In the case of chronic injuries we have to look at every case individually so take this with a grain of salt, but for people with healthy knees front squats have actually been shown to be less stressful on the knees than back squats. Compressive forces depend on the weight loaded and shear forces depend largely on the knee angle achieved under load. Because of the greater knee angles for a given weight front squats may cause higher shear forces, but because the mechanics of the lift make it much more challenging you'll never front squat as much as you back squat for a comparable level of experience with both. In reality for a given intensity (%1RM at that lift) front squats cause shear forces similar to back squats, but lower compressive forces because you're using at lot less weight (and getting just as good a quad workout out of it). Hamstrings and lower back will be recruited less, but you can just follow with deadlifts for that.

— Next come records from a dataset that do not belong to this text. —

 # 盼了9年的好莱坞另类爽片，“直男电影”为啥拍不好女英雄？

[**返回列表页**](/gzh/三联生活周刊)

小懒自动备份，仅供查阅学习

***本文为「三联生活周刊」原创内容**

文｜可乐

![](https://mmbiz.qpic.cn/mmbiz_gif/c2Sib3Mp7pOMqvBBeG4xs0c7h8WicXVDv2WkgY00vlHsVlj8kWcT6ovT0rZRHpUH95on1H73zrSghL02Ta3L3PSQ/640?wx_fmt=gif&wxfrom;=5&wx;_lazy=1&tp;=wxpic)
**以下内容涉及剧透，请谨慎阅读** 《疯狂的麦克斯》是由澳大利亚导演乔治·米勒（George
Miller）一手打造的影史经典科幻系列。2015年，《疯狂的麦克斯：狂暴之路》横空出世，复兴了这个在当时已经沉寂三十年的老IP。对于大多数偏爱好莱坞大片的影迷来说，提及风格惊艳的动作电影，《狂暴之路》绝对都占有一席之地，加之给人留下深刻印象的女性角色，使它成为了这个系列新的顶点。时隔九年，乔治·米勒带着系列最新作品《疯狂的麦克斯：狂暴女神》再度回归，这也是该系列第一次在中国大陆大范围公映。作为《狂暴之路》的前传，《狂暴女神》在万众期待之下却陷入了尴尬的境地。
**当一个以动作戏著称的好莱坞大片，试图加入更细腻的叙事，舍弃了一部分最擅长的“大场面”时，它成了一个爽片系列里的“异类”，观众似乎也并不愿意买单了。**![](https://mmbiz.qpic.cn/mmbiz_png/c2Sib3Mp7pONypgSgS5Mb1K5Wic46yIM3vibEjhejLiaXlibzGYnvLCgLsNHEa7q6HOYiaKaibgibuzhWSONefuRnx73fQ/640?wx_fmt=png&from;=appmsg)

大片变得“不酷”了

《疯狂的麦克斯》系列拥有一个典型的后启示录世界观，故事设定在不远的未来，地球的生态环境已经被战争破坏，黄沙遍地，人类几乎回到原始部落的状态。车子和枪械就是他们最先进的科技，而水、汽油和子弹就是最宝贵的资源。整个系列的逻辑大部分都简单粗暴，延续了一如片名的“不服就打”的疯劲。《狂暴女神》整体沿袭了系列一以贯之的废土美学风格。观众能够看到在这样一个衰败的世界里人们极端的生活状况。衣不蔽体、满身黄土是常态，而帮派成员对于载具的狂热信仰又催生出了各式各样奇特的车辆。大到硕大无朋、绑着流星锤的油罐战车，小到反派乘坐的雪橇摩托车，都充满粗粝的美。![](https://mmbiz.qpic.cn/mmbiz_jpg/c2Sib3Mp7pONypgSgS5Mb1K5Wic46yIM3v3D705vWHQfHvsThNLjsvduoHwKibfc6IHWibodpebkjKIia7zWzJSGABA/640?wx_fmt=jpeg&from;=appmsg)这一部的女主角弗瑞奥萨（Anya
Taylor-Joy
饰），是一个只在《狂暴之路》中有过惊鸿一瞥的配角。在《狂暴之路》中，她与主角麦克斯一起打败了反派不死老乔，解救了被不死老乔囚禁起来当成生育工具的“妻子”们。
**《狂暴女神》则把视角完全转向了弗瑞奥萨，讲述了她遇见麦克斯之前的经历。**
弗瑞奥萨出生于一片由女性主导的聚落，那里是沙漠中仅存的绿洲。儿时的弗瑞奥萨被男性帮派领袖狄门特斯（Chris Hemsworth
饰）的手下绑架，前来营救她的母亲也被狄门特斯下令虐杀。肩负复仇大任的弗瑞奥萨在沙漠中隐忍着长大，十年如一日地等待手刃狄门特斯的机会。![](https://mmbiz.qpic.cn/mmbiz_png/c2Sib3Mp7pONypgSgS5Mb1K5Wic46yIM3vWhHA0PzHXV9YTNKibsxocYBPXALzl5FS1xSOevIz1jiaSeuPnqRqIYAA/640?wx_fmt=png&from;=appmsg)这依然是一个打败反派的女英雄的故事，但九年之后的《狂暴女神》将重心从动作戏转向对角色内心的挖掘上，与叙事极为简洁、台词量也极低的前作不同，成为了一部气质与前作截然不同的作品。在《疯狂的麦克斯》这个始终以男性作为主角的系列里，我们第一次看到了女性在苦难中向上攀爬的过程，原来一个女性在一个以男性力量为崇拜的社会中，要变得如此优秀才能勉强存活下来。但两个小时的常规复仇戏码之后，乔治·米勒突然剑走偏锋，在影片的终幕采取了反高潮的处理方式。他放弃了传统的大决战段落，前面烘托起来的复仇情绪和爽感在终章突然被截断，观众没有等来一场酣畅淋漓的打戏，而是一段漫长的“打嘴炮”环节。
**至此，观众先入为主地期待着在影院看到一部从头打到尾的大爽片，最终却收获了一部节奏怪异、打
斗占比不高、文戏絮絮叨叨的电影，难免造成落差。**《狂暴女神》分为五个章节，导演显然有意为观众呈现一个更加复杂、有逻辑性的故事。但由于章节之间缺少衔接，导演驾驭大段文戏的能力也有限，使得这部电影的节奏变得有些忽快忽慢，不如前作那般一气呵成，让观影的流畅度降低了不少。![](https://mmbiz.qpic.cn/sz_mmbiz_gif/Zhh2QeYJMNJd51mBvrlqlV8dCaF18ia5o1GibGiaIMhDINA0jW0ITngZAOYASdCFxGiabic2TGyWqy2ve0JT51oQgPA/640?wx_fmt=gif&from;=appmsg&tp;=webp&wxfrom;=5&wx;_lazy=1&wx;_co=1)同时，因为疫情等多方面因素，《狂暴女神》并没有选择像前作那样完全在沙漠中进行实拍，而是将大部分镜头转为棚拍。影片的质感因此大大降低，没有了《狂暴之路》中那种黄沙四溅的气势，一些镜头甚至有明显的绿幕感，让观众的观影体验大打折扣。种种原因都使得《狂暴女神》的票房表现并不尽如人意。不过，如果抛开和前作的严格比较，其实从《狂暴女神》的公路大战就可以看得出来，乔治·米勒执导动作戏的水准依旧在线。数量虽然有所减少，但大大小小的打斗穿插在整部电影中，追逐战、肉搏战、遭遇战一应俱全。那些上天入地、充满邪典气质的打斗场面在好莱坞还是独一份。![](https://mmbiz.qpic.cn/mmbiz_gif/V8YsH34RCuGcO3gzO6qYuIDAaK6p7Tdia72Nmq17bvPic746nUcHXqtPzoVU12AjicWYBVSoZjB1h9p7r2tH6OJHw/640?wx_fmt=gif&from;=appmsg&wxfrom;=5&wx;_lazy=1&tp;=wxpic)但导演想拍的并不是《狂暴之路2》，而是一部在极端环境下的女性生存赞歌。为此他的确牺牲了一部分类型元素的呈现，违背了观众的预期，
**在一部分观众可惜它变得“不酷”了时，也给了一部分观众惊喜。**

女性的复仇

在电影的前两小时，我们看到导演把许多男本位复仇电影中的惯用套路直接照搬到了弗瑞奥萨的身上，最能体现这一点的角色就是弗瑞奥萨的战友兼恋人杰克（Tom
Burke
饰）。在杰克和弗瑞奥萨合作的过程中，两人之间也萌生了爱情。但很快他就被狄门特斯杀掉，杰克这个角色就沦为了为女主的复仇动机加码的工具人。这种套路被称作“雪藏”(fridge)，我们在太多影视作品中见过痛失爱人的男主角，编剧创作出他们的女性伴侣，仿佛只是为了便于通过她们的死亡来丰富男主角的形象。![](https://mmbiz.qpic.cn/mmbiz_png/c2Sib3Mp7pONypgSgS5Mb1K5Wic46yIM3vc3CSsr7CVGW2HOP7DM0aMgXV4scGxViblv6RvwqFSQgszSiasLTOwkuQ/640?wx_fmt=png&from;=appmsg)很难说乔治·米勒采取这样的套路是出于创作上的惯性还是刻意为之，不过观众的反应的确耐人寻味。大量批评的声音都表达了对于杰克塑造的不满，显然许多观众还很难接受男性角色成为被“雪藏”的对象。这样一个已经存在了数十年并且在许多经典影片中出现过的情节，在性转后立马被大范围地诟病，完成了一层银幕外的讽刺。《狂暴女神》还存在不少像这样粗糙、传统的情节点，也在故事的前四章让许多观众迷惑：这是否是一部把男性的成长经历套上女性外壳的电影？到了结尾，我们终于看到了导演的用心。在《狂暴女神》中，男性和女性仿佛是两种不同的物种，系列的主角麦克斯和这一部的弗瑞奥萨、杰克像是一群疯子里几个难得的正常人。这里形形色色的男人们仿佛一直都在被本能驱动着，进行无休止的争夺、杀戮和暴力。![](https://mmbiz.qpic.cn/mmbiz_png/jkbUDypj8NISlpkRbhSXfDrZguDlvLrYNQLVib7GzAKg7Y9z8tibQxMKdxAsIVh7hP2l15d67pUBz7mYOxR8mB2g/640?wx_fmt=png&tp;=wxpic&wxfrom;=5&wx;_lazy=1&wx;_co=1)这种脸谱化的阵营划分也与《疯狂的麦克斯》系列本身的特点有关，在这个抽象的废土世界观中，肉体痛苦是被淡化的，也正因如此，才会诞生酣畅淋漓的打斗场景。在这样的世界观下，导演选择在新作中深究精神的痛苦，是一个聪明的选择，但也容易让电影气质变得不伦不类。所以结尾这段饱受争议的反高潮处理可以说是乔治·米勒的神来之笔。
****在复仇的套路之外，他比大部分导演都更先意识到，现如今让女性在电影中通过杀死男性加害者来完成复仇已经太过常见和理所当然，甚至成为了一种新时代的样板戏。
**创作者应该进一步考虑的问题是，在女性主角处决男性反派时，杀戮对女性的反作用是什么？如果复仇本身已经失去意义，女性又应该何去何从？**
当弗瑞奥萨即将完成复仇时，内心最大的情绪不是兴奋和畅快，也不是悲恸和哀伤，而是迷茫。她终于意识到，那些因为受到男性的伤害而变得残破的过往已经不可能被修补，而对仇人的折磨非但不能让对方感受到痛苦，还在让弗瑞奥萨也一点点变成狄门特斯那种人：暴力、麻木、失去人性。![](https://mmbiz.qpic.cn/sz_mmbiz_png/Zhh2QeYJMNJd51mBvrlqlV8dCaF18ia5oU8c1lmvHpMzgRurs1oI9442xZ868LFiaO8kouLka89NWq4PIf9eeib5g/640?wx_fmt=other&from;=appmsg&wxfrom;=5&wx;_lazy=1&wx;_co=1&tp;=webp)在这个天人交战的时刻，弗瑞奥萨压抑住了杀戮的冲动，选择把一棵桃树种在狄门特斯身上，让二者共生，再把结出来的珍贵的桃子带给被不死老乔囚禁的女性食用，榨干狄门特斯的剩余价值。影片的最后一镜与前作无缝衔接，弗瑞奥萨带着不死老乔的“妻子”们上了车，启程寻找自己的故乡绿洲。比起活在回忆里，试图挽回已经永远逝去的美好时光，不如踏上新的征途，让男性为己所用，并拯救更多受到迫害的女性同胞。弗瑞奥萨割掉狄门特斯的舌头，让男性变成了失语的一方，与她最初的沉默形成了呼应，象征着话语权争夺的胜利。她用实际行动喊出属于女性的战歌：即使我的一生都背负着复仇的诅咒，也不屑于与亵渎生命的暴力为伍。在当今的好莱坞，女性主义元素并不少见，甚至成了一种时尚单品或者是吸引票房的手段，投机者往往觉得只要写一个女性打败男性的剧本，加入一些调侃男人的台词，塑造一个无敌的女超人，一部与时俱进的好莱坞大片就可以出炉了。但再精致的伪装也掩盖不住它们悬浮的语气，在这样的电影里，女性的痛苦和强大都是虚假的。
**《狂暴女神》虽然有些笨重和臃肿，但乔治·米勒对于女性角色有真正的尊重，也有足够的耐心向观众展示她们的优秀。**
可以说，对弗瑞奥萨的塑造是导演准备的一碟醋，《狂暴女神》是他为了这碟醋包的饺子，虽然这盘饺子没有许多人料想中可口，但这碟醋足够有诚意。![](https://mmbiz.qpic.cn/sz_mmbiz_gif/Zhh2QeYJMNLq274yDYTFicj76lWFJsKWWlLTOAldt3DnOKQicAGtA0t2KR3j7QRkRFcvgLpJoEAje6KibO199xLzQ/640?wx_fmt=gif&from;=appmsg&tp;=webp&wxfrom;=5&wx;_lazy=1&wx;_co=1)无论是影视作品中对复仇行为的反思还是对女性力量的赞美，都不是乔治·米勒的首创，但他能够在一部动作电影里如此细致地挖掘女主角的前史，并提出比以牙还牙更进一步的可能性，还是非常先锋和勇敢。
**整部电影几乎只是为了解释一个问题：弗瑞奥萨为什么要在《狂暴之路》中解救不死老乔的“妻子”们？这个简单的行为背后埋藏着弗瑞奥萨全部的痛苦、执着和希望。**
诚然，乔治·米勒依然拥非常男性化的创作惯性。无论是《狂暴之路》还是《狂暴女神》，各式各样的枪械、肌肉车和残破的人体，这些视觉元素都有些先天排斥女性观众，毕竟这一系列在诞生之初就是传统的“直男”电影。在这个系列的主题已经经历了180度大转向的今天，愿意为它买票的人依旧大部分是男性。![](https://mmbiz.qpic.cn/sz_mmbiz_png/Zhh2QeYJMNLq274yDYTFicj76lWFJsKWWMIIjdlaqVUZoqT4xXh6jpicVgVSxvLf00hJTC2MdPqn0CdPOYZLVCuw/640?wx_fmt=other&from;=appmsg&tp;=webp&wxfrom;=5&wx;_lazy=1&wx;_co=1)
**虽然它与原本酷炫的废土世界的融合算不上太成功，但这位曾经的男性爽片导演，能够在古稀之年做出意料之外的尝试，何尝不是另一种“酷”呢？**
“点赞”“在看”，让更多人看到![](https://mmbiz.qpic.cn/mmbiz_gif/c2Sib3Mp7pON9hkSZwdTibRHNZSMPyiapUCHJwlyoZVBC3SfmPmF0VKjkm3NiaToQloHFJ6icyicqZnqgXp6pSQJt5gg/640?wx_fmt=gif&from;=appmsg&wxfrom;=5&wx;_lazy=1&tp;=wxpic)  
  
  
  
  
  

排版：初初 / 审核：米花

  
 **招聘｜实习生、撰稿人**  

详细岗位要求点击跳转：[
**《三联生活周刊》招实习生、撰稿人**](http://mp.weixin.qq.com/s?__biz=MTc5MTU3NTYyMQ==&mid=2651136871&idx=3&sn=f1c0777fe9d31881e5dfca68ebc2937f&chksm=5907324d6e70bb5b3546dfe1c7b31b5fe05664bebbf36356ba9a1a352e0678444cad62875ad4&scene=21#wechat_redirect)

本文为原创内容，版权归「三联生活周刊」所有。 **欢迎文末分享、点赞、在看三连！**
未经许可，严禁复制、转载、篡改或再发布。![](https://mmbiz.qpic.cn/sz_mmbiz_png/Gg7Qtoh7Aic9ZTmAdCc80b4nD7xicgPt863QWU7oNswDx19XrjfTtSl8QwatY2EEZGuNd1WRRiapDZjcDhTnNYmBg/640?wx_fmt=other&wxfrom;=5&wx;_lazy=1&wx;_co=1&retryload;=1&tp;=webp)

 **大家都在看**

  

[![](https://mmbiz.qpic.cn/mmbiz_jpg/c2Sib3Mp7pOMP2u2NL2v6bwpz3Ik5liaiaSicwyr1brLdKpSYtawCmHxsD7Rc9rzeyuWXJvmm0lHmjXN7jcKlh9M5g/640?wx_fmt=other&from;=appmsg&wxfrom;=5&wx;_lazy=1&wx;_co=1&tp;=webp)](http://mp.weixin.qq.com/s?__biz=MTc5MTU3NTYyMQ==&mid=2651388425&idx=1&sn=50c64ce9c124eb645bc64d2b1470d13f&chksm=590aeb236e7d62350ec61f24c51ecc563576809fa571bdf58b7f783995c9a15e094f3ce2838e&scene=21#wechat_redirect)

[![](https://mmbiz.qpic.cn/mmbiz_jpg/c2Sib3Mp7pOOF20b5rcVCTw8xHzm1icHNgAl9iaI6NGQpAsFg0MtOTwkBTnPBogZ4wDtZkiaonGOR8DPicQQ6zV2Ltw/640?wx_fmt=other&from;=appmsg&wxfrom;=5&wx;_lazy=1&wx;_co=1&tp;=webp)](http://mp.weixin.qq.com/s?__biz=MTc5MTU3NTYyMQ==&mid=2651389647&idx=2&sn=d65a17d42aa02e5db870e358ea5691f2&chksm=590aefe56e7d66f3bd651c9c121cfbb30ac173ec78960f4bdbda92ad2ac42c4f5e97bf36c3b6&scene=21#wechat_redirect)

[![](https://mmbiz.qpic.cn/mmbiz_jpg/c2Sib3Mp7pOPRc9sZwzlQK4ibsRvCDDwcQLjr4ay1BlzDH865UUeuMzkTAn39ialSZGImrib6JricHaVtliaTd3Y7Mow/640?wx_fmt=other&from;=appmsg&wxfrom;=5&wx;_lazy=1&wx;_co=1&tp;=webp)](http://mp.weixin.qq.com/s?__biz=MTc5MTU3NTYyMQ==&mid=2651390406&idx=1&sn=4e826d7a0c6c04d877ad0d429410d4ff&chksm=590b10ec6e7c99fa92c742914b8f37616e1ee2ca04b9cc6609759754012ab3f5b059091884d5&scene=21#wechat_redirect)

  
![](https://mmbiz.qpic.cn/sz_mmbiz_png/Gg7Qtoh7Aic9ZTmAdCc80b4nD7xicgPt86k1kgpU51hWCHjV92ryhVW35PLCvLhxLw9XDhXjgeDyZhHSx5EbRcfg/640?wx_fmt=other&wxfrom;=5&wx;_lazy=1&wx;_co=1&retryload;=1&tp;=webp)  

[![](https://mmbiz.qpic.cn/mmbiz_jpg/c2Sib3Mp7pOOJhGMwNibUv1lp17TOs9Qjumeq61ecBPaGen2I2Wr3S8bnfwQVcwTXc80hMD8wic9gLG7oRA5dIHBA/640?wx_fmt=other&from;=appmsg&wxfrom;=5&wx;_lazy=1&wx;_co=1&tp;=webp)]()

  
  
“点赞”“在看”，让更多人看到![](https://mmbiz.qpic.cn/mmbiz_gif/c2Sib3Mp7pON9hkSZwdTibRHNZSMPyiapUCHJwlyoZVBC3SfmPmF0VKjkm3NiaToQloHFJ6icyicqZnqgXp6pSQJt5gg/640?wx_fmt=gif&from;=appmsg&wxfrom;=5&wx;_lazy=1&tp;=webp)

Bugger, thought shoes would help a little.
 
Interesting comment about front squats also (thanks btw).  Not confident enough to have a go myself but will under supervision from my PT mate. 
 
I watched Dan John's squat video on YouTube over the weekend and implemented a few things I picked up today which seemed to help.
 
I'm a great believer in Dave Brailsford's "aggregation of marginal gains theory"  Brailsford believes that by breaking down and identifying every tiny aspect of an athlete's performance and then making just a 1% improvement in each area the athlete's overall performance can be significantly enhanced.
 
Currently working through each exercise (Squat, DL, Bench, MP) and seeing what and where I can improve and this week it's the squat.
 
Told you I tend to over think things.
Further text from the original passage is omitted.